### Try it
Repeat exactly the lines of the material below that run from the "Now we are playing" line to the "### Beyond Simple" line, including both, and do not carry over any pictures.

### Task material
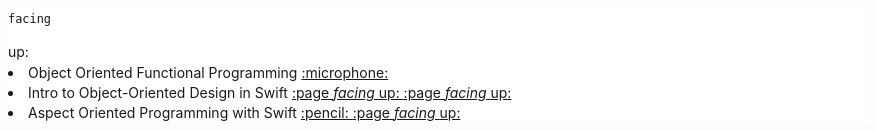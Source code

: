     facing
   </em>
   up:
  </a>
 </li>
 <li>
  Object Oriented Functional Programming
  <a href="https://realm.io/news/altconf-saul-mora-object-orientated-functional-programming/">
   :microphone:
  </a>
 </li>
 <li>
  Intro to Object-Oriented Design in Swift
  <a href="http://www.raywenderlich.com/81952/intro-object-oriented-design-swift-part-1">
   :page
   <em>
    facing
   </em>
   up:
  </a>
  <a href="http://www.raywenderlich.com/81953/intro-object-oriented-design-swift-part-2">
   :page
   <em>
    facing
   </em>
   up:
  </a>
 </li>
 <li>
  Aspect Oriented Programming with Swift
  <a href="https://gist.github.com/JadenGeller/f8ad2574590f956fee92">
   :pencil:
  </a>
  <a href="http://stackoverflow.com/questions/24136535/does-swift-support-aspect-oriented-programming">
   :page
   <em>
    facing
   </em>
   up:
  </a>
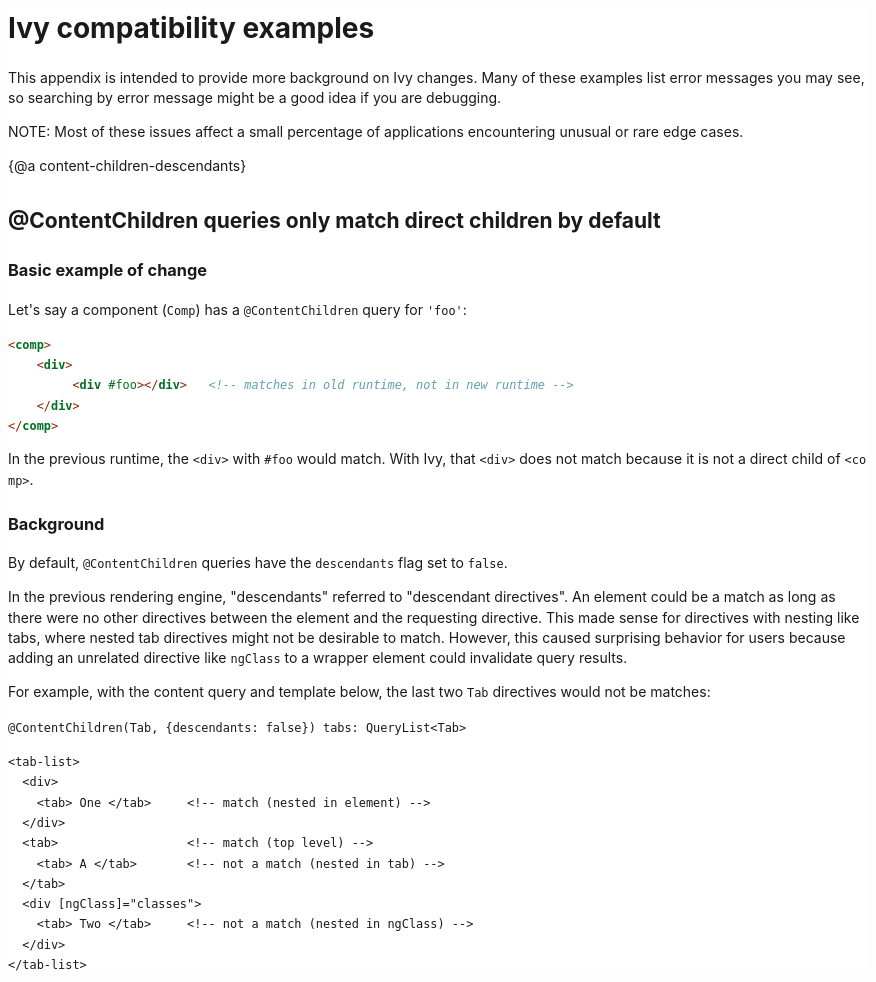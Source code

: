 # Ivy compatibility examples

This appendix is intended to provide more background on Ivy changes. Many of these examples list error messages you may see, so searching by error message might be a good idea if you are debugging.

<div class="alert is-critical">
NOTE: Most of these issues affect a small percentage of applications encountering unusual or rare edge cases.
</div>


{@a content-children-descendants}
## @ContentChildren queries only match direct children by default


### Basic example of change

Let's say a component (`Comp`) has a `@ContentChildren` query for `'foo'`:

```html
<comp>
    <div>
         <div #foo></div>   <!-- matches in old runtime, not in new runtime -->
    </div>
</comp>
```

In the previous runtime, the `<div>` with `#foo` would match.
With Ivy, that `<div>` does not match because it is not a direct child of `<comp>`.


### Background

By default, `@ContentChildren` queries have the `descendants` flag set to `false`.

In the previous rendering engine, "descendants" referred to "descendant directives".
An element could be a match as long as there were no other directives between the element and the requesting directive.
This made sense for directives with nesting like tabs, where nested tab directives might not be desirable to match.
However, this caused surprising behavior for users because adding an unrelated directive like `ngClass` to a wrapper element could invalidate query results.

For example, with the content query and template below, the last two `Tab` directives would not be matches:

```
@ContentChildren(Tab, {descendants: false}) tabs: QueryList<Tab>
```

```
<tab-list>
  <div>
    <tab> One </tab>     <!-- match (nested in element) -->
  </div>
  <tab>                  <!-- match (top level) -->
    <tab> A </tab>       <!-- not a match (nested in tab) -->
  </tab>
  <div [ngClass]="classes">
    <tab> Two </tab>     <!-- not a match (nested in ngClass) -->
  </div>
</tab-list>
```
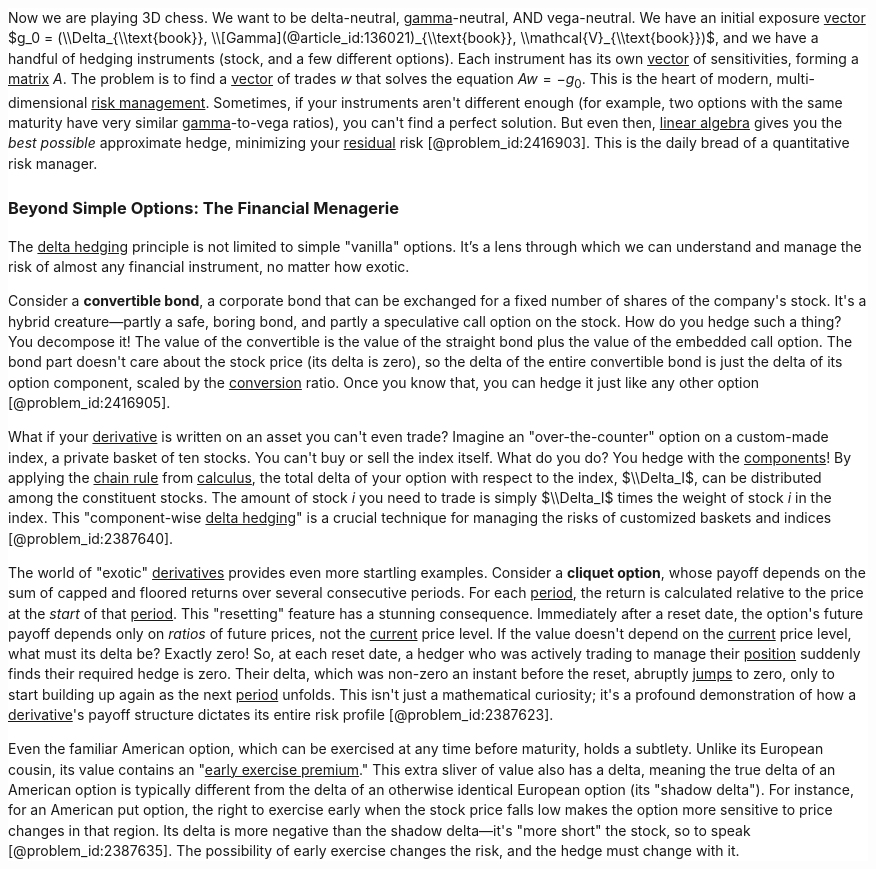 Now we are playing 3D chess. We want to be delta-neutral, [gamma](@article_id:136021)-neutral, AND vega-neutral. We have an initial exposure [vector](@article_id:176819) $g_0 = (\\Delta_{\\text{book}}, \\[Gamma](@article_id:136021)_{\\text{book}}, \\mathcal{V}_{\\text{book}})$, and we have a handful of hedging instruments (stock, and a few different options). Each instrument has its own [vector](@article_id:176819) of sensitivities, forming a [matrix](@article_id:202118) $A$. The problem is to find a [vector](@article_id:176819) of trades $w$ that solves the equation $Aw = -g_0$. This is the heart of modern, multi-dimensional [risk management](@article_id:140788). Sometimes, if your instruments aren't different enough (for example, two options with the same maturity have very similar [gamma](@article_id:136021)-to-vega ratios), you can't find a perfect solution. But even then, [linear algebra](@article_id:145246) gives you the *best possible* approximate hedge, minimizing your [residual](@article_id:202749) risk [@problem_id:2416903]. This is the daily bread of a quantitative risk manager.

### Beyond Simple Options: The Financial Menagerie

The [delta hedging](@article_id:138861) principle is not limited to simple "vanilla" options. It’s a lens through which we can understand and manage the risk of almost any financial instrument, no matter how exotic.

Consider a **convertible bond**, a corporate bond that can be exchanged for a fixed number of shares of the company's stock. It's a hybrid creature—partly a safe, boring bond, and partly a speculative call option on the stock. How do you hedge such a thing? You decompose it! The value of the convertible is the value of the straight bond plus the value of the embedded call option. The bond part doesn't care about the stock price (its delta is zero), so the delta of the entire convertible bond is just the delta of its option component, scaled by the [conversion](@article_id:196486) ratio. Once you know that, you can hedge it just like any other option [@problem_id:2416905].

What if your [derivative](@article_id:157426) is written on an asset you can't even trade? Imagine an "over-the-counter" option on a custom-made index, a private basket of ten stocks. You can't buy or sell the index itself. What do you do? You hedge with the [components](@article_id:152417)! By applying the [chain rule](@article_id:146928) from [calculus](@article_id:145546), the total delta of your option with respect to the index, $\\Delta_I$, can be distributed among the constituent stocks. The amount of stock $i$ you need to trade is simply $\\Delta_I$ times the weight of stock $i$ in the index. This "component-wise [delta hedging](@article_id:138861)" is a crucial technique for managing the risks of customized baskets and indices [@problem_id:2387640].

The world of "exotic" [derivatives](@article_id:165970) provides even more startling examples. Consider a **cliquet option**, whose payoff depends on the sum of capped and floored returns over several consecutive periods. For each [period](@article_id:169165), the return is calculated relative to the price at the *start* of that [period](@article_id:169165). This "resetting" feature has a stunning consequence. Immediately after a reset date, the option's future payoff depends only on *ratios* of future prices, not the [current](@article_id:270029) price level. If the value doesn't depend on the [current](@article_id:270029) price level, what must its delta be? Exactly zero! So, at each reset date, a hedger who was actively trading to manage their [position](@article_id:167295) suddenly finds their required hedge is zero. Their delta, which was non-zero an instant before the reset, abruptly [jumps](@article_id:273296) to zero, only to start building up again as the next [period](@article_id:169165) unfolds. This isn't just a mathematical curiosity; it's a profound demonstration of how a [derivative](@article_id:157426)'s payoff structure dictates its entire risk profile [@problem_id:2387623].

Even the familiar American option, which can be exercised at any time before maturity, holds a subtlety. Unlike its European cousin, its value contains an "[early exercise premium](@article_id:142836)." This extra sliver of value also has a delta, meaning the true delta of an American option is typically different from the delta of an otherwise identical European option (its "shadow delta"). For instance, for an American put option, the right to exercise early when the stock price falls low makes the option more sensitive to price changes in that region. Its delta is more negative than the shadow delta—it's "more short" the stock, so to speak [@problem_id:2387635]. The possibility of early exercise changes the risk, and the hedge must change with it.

### Solved problem
 Now we are playing 3D chess. We want to be delta-neutral, [gamma](@article_id:136021)-neutral, AND vega-neutral. We have an initial exposure [vector](@article_id:176819) $g_0 = (\\Delta_{\\text{book}}, \\[Gamma](@article_id:136021)_{\\text{book}}, \\mathcal{V}_{\\text{book}})$, and we have a handful of hedging instruments (stock, and a few different options). Each instrument has its own [vector](@article_id:176819) of sensitivities, forming a [matrix](@article_id:202118) $A$. The problem is to find a [vector](@article_id:176819) of trades $w$ that solves the equation $Aw = -g_0$. This is the heart of modern, multi-dimensional [risk management](@article_id:140788). Sometimes, if your instruments aren't different enough (for example, two options with the same maturity have very similar [gamma](@article_id:136021)-to-vega ratios), you can't find a perfect solution. But even then, [linear algebra](@article_id:145246) gives you the *best possible* approximate hedge, minimizing your [residual](@article_id:202749) risk [@problem_id:2416903]. This is the daily bread of a quantitative risk manager.

### Beyond Simple Options: The Financial Menagerie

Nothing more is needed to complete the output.